Charles Dorman was employed as mate upon a vessel described as a steam lighter named the “Herbert,” used by its owner in coastwise traffic for the transportation of sand and gravel between Scituate and Boston. At the time in question the “Herbert” was on a voyage over tidewater between these two places, and was in or just outside of Boston Harbor and within *584three miles of shore. Dorman was employed by the Boston Sand and Gravel Company, which was insured under the workmen’s compensation act, and which owned the vessel.

It is assumed in favor of the dependent for the purposes of this decision that Dorman lost his life from causes arising out of and in the course of his employment. These causes manifestly were operative under such circumstances as to bring any legal liability arising therefrom within admiralty cognizance. The locality of the incident is decisive upon that point. “Every species of tort, however occurring, and whether on board a vessel or not, if upon the high seas or navigable waters, is of admiralty cognizance.” The Plymouth, 3 Wall. 20, 36. Proctor v. Dillon, 235 Mass. 538, 541.

The circumstance that the "Herbert” was engaged exclusively in commerce within the territorial limits of this Commonwealth and did not go outside the three mile limit does not divest the occurrence of its admiralty character, which depends wholly upon the question whether it is upon navigable waters. The Robert W. Parsons, 191 U. S. 17. See North Pacific Steamship Co. v. Hall Brothers Marine Railway & Shipbuilding Co. 249 U. S. 119; Atlantic Transport Co. v. Imbrovek, 234 U. S. 52.

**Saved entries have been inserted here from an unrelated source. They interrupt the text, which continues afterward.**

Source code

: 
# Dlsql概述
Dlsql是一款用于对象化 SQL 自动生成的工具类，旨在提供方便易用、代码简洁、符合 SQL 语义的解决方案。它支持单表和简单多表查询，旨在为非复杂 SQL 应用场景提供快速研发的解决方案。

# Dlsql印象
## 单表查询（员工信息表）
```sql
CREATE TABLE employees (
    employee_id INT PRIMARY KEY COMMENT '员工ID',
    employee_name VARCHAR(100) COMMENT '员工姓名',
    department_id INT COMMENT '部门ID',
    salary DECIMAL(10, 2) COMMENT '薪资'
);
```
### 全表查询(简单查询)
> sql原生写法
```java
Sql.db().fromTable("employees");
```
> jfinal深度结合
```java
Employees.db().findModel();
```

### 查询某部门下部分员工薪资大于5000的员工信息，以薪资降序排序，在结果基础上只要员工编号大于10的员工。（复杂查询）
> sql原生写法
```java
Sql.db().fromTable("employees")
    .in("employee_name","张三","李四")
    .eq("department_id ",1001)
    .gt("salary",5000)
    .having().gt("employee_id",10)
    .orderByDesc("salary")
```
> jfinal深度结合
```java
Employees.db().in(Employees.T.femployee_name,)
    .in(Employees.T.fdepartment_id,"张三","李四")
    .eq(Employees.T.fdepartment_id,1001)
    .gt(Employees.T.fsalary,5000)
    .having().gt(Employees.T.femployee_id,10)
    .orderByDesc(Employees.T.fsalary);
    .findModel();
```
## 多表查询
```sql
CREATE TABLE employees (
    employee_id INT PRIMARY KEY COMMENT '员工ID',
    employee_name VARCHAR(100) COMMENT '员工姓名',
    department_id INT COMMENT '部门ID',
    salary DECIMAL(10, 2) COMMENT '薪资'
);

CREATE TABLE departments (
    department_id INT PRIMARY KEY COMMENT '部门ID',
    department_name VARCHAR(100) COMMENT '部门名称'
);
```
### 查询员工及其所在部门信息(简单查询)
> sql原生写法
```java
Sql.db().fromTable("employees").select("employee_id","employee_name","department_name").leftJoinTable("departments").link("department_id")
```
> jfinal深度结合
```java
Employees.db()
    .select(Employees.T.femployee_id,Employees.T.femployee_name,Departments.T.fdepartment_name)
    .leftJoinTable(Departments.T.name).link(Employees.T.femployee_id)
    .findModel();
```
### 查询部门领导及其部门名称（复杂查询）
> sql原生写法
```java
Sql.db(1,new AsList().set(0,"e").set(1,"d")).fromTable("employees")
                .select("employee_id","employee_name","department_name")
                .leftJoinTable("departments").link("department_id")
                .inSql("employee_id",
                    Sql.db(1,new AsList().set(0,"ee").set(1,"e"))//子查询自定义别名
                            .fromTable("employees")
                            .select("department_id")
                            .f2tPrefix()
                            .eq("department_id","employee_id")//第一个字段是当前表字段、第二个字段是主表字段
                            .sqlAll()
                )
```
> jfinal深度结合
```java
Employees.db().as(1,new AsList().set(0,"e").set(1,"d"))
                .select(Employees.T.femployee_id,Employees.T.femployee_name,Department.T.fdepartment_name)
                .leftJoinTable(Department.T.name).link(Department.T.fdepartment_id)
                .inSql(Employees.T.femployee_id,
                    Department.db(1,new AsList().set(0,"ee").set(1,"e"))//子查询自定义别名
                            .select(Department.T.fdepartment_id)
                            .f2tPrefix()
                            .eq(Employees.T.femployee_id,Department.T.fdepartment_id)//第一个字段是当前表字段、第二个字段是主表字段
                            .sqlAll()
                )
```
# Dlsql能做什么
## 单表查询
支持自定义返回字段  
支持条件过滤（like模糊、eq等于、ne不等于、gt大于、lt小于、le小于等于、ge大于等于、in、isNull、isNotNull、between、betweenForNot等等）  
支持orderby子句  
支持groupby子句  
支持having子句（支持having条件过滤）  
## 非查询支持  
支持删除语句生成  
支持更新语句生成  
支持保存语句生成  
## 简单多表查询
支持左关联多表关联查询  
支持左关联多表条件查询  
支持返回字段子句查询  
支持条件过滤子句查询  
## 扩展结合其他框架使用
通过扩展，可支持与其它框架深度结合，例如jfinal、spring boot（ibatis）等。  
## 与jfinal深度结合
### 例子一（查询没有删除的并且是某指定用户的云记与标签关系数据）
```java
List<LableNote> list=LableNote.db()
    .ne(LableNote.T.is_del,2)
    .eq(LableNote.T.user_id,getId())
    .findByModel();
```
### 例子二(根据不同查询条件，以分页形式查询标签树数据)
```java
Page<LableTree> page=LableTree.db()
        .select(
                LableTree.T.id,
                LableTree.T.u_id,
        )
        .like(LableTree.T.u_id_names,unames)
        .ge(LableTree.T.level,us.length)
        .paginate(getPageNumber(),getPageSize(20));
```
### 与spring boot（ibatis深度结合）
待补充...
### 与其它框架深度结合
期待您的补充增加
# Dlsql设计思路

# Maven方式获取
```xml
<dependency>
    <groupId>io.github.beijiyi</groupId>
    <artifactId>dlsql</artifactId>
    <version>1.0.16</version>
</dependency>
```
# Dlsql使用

The workmen’s compensation act is broad enough in its terms to include cases like the one at bar. But it is plain from the facts here disclosed that that act (apart from a federal statute to be mentioned in a moment) could not be operative in favor of the dependent under the Constitution of the United States. That was settled beyond question by Southern Pacific Co. v. Jensen, 244 U. S. 205, decided in May, 1917. We were constrained to follow that decision in Duart v. Simmons, 231 Mass. 313; S. C. 236 Mass. 225, and in Sterling’s Case, 233 Mass. 485. After the decision in the Jensen case Congress attempted to confer jurisdiction upon the several States to deal with cases like the present by workmen’s compensation laws by the enactment of 40 U. S. Sts. at Large, 395, § 2, approved October 6, 1917. Seemingly the exclusive nature of federal jurisdiction under admiralty law was released to the States by that act taken at its face value. Duart v. Simmons, 231 Mass. 313, 320. The constitutionality of that act was assailed, however, and by the decision in Knickerbocker Ice Co. v. Stewart, 253 U. S. 149, rendered since this case was heard and decided by *585the Industrial Accident Board, it was held to be invalid because beyond the powers of Congress under the Constitution. We are bound by that decision. It is decisive against the right of the dependent to compensation in the case at bar. See also Sudden & Christenson v. Industrial Accident Commission, 182 Cal.

There are no circumstances disclosed on this record which estop the insurer from availing itself of this point, or which show a waiver of its right to this defence. That is settled by Sterling’s Case, supra. The point goes to the jurisdiction of the court, which cannot be established by considerations arising from conduct of parties. The case is quite distinguishable from cases like Pitkin v. Springfield, 112 Mass. 509, and Hellen v. Medford, 188 Mass. 42. By force of the controlling authority of Knickerbocker Ice Co. v. Stewart, 253 U. S. 149, the entry must be

Decree reversed.

Decree to be entered in favor of the insurer.